Work item:
Every entry in the data below needs to be repeated exactly.

Task data:

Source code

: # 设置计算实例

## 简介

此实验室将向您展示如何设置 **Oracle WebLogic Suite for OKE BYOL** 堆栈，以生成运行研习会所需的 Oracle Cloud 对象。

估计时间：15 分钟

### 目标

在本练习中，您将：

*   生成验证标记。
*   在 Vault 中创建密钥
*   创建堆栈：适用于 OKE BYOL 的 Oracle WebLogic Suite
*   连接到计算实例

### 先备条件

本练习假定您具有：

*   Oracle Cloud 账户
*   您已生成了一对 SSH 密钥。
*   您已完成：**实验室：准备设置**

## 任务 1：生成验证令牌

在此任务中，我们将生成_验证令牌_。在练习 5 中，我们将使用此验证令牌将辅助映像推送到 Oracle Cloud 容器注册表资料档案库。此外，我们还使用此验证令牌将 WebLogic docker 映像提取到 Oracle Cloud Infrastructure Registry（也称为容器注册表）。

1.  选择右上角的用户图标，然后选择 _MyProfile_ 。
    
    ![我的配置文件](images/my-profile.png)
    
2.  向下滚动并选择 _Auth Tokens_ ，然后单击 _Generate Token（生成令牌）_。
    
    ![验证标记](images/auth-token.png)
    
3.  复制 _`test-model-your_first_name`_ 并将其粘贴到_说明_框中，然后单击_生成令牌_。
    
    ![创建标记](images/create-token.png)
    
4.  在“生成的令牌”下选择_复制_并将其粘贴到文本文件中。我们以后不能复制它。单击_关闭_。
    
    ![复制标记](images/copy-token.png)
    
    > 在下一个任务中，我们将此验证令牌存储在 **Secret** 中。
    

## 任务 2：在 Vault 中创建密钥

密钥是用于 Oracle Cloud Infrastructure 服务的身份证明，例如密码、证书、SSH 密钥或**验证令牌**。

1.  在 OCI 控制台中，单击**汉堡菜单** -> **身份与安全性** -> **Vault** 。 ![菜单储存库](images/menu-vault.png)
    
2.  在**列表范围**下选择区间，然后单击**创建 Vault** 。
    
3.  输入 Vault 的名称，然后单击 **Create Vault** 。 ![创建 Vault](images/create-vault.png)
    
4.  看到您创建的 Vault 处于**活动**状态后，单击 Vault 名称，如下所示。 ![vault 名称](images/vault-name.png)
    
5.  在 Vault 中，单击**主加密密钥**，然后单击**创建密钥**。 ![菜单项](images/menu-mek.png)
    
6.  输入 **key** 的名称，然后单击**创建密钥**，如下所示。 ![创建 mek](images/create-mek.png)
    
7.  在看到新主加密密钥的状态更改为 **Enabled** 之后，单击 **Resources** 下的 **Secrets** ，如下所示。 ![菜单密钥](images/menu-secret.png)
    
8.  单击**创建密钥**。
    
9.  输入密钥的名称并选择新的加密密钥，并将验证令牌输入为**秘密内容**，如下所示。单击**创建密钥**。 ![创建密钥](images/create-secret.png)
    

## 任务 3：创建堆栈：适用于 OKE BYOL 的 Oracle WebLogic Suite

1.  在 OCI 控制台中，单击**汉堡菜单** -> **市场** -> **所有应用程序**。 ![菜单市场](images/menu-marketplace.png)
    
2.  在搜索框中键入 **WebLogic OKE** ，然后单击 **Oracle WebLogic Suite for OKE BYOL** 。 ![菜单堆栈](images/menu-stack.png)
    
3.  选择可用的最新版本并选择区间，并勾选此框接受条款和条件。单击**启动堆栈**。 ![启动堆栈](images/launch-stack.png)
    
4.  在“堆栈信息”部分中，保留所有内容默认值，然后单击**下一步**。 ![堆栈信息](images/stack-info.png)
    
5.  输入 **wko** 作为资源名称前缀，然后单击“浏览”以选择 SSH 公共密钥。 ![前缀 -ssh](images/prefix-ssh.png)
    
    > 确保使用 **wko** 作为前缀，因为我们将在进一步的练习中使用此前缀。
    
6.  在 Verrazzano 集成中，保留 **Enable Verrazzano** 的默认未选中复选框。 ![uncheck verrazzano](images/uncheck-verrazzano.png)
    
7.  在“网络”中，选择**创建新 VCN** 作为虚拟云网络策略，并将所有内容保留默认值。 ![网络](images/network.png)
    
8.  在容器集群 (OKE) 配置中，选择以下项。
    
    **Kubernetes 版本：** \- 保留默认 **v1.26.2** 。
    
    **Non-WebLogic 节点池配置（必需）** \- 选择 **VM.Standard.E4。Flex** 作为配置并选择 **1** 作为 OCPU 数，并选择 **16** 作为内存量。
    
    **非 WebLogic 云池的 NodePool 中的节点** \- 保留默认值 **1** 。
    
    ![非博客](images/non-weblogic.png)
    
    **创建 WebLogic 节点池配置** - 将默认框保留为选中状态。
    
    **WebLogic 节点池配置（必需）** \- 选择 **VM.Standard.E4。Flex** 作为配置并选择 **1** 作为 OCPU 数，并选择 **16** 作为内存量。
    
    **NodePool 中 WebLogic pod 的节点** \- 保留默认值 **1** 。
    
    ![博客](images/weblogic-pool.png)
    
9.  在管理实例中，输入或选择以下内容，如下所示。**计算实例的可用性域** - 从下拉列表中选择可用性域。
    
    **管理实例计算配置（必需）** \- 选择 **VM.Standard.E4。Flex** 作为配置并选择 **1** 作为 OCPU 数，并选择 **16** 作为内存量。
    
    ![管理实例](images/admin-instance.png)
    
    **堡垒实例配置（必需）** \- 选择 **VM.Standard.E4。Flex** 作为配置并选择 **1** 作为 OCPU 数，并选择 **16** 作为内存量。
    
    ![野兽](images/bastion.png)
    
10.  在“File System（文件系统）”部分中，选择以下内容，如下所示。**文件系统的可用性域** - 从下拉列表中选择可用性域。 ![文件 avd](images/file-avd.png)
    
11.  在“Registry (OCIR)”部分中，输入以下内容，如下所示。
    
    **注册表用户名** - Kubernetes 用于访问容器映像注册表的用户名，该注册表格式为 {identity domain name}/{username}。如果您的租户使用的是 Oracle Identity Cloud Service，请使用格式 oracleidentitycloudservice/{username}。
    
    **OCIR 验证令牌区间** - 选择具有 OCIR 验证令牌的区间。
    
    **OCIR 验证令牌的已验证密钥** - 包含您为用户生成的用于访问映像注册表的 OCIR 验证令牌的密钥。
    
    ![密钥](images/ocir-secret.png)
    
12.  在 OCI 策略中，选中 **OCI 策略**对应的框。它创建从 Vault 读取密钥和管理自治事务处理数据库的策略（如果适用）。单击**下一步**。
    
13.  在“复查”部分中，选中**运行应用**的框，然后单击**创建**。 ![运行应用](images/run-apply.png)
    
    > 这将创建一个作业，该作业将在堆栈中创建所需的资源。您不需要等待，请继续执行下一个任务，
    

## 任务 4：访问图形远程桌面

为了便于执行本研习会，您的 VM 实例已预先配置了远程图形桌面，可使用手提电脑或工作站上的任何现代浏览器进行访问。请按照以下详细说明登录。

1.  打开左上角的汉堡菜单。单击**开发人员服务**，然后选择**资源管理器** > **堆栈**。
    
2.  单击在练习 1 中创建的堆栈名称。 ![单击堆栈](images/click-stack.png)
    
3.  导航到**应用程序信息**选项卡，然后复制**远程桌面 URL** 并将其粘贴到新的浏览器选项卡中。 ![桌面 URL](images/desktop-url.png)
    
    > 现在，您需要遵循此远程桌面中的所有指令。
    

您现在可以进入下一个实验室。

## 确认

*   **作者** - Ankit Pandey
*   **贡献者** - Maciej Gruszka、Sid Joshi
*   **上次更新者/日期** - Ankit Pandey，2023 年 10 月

Solution to this problem:
Source code

: # 设置计算实例

## 简介

此实验室将向您展示如何设置 **Oracle WebLogic Suite for OKE BYOL** 堆栈，以生成运行研习会所需的 Oracle Cloud 对象。

估计时间：15 分钟

### 目标

在本练习中，您将：

*   生成验证标记。
*   在 Vault 中创建密钥
*   创建堆栈：适用于 OKE BYOL 的 Oracle WebLogic Suite
*   连接到计算实例

### 先备条件

本练习假定您具有：

*   Oracle Cloud 账户
*   您已生成了一对 SSH 密钥。
*   您已完成：**实验室：准备设置**

## 任务 1：生成验证令牌

在此任务中，我们将生成_验证令牌_。在练习 5 中，我们将使用此验证令牌将辅助映像推送到 Oracle Cloud 容器注册表资料档案库。此外，我们还使用此验证令牌将 WebLogic docker 映像提取到 Oracle Cloud Infrastructure Registry（也称为容器注册表）。

1.  选择右上角的用户图标，然后选择 _MyProfile_ 。
    
    ![我的配置文件](images/my-profile.png)
    
2.  向下滚动并选择 _Auth Tokens_ ，然后单击 _Generate Token（生成令牌）_。
    
    ![验证标记](images/auth-token.png)
    
3.  复制 _`test-model-your_first_name`_ 并将其粘贴到_说明_框中，然后单击_生成令牌_。
    
    ![创建标记](images/create-token.png)
    
4.  在“生成的令牌”下选择_复制_并将其粘贴到文本文件中。我们以后不能复制它。单击_关闭_。
    
    ![复制标记](images/copy-token.png)
    
    > 在下一个任务中，我们将此验证令牌存储在 **Secret** 中。
    

## 任务 2：在 Vault 中创建密钥

密钥是用于 Oracle Cloud Infrastructure 服务的身份证明，例如密码、证书、SSH 密钥或**验证令牌**。

1.  在 OCI 控制台中，单击**汉堡菜单** -> **身份与安全性** -> **Vault** 。 ![菜单储存库](images/menu-vault.png)
    
2.  在**列表范围**下选择区间，然后单击**创建 Vault** 。
    
3.  输入 Vault 的名称，然后单击 **Create Vault** 。 ![创建 Vault](images/create-vault.png)
    
4.  看到您创建的 Vault 处于**活动**状态后，单击 Vault 名称，如下所示。 ![vault 名称](images/vault-name.png)
    
5.  在 Vault 中，单击**主加密密钥**，然后单击**创建密钥**。 ![菜单项](images/menu-mek.png)
    
6.  输入 **key** 的名称，然后单击**创建密钥**，如下所示。 ![创建 mek](images/create-mek.png)
    
7.  在看到新主加密密钥的状态更改为 **Enabled** 之后，单击 **Resources** 下的 **Secrets** ，如下所示。 ![菜单密钥](images/menu-secret.png)
    
8.  单击**创建密钥**。
    
9.  输入密钥的名称并选择新的加密密钥，并将验证令牌输入为**秘密内容**，如下所示。单击**创建密钥**。 ![创建密钥](images/create-secret.png)
    

## 任务 3：创建堆栈：适用于 OKE BYOL 的 Oracle WebLogic Suite

1.  在 OCI 控制台中，单击**汉堡菜单** -> **市场** -> **所有应用程序**。 ![菜单市场](images/menu-marketplace.png)
    
2.  在搜索框中键入 **WebLogic OKE** ，然后单击 **Oracle WebLogic Suite for OKE BYOL** 。 ![菜单堆栈](images/menu-stack.png)
    
3.  选择可用的最新版本并选择区间，并勾选此框接受条款和条件。单击**启动堆栈**。 ![启动堆栈](images/launch-stack.png)
    
4.  在“堆栈信息”部分中，保留所有内容默认值，然后单击**下一步**。 ![堆栈信息](images/stack-info.png)
    
5.  输入 **wko** 作为资源名称前缀，然后单击“浏览”以选择 SSH 公共密钥。 ![前缀 -ssh](images/prefix-ssh.png)
    
    > 确保使用 **wko** 作为前缀，因为我们将在进一步的练习中使用此前缀。
    
6.  在 Verrazzano 集成中，保留 **Enable Verrazzano** 的默认未选中复选框。 ![uncheck verrazzano](images/uncheck-verrazzano.png)
    
7.  在“网络”中，选择**创建新 VCN** 作为虚拟云网络策略，并将所有内容保留默认值。 ![网络](images/network.png)
    
8.  在容器集群 (OKE) 配置中，选择以下项。
    
    **Kubernetes 版本：** \- 保留默认 **v1.26.2** 。
    
    **Non-WebLogic 节点池配置（必需）** \- 选择 **VM.Standard.E4。Flex** 作为配置并选择 **1** 作为 OCPU 数，并选择 **16** 作为内存量。
    
    **非 WebLogic 云池的 NodePool 中的节点** \- 保留默认值 **1** 。
    
    ![非博客](images/non-weblogic.png)
    
    **创建 WebLogic 节点池配置** - 将默认框保留为选中状态。
    
    **WebLogic 节点池配置（必需）** \- 选择 **VM.Standard.E4。Flex** 作为配置并选择 **1** 作为 OCPU 数，并选择 **16** 作为内存量。
    
    **NodePool 中 WebLogic pod 的节点** \- 保留默认值 **1** 。
    
    ![博客](images/weblogic-pool.png)
    
9.  在管理实例中，输入或选择以下内容，如下所示。**计算实例的可用性域** - 从下拉列表中选择可用性域。
    
    **管理实例计算配置（必需）** \- 选择 **VM.Standard.E4。Flex** 作为配置并选择 **1** 作为 OCPU 数，并选择 **16** 作为内存量。
    
    ![管理实例](images/admin-instance.png)
    
    **堡垒实例配置（必需）** \- 选择 **VM.Standard.E4。Flex** 作为配置并选择 **1** 作为 OCPU 数，并选择 **16** 作为内存量。
    
    ![野兽](images/bastion.png)
    
10.  在“File System（文件系统）”部分中，选择以下内容，如下所示。**文件系统的可用性域** - 从下拉列表中选择可用性域。 ![文件 avd](images/file-avd.png)
    
11.  在“Registry (OCIR)”部分中，输入以下内容，如下所示。
    
    **注册表用户名** - Kubernetes 用于访问容器映像注册表的用户名，该注册表格式为 {identity domain name}/{username}。如果您的租户使用的是 Oracle Identity Cloud Service，请使用格式 oracleidentitycloudservice/{username}。
    
    **OCIR 验证令牌区间** - 选择具有 OCIR 验证令牌的区间。
    
    **OCIR 验证令牌的已验证密钥** - 包含您为用户生成的用于访问映像注册表的 OCIR 验证令牌的密钥。
    
    ![密钥](images/ocir-secret.png)
    
12.  在 OCI 策略中，选中 **OCI 策略**对应的框。它创建从 Vault 读取密钥和管理自治事务处理数据库的策略（如果适用）。单击**下一步**。
    
13.  在“复查”部分中，选中**运行应用**的框，然后单击**创建**。 ![运行应用](images/run-apply.png)
    
    > 这将创建一个作业，该作业将在堆栈中创建所需的资源。您不需要等待，请继续执行下一个任务，
    

## 任务 4：访问图形远程桌面

为了便于执行本研习会，您的 VM 实例已预先配置了远程图形桌面，可使用手提电脑或工作站上的任何现代浏览器进行访问。请按照以下详细说明登录。

1.  打开左上角的汉堡菜单。单击**开发人员服务**，然后选择**资源管理器** > **堆栈**。
    
2.  单击在练习 1 中创建的堆栈名称。 ![单击堆栈](images/click-stack.png)
    
3.  导航到**应用程序信息**选项卡，然后复制**远程桌面 URL** 并将其粘贴到新的浏览器选项卡中。 ![桌面 URL](images/desktop-url.png)
    
    > 现在，您需要遵循此远程桌面中的所有指令。
    

您现在可以进入下一个实验室。

## 确认

*   **作者** - Ankit Pandey
*   **贡献者** - Maciej Gruszka、Sid Joshi
*   **上次更新者/日期** - Ankit Pandey，2023 年 10 月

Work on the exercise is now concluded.